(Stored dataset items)
Segment Open
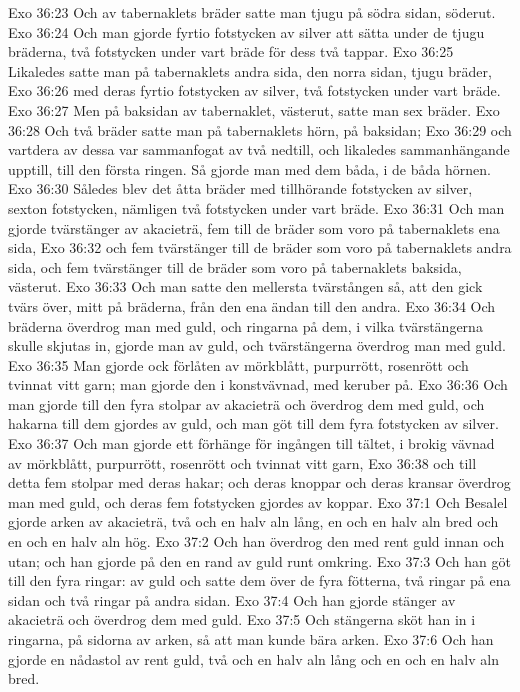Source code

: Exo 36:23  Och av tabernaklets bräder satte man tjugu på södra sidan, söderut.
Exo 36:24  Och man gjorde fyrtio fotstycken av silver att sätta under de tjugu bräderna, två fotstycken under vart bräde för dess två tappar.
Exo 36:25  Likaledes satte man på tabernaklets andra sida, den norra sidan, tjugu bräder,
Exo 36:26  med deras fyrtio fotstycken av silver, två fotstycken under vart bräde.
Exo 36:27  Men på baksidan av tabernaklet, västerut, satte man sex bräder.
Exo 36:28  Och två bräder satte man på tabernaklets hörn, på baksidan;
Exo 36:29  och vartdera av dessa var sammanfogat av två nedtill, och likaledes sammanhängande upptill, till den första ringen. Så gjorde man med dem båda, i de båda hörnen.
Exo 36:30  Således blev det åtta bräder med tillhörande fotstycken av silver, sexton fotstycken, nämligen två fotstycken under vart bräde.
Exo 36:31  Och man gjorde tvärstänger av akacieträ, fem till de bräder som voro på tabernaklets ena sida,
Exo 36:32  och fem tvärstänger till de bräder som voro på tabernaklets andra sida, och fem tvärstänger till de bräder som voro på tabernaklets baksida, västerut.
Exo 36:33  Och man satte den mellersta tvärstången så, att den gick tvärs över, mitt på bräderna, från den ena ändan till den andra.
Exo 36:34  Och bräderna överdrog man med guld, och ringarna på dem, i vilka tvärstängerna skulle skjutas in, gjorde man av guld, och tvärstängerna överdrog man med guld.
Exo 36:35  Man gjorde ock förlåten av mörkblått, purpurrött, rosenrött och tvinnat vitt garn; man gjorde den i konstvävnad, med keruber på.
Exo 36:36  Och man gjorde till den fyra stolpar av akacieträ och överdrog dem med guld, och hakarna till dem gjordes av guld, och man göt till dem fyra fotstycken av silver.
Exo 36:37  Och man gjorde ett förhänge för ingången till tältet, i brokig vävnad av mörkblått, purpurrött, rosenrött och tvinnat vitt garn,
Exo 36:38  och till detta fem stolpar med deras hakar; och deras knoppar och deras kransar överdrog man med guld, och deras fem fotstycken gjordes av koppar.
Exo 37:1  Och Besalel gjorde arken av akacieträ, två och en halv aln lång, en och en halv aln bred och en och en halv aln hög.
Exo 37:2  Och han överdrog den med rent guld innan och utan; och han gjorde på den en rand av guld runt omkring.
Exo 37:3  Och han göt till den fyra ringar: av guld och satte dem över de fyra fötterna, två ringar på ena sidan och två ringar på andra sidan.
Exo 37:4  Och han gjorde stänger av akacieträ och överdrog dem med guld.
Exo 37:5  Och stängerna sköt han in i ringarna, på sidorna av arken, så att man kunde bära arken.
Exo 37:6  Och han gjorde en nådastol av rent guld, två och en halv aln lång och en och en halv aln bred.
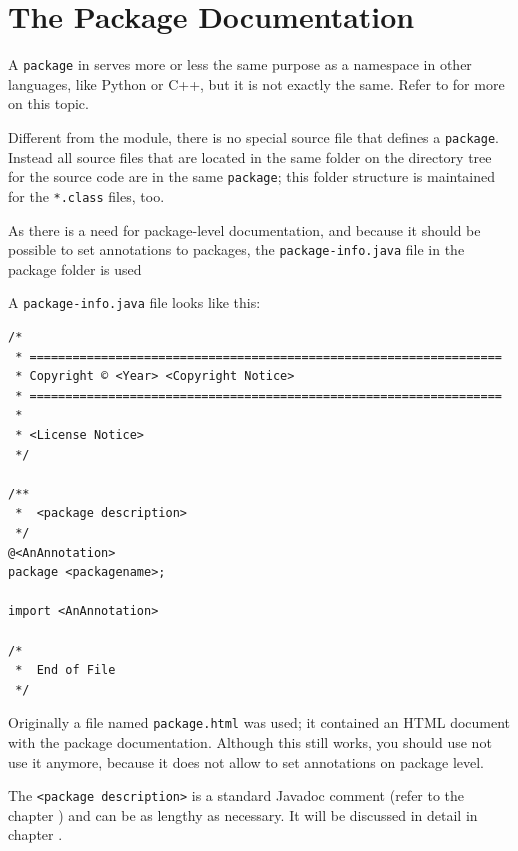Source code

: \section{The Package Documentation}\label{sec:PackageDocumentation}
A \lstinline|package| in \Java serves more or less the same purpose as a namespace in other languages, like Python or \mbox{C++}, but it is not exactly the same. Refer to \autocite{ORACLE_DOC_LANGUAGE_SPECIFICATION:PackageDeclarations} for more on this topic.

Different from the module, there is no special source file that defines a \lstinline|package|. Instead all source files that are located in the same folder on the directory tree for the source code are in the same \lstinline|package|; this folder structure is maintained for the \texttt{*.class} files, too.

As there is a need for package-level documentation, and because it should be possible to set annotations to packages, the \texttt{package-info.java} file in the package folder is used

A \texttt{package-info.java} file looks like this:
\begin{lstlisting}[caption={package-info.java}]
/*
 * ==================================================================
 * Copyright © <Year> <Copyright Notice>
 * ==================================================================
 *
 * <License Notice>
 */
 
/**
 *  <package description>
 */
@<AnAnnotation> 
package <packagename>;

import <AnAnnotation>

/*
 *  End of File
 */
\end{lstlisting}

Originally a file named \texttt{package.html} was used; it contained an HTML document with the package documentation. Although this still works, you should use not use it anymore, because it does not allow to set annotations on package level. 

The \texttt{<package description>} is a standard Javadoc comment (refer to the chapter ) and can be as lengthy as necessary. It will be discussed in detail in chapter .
Segment Closed
• [Problem requirements]: Looking at the records above, which lines contain "under"? Copy those lines.

• [Task result]:
Exo 36:24  Och man gjorde fyrtio fotstycken av silver att sätta under de tjugu bräderna, två fotstycken under vart bräde för dess två tappar.
Exo 36:26  med deras fyrtio fotstycken av silver, två fotstycken under vart bräde.
Exo 36:30  Således blev det åtta bräder med tillhörande fotstycken av silver, sexton fotstycken, nämligen två fotstycken under vart bräde.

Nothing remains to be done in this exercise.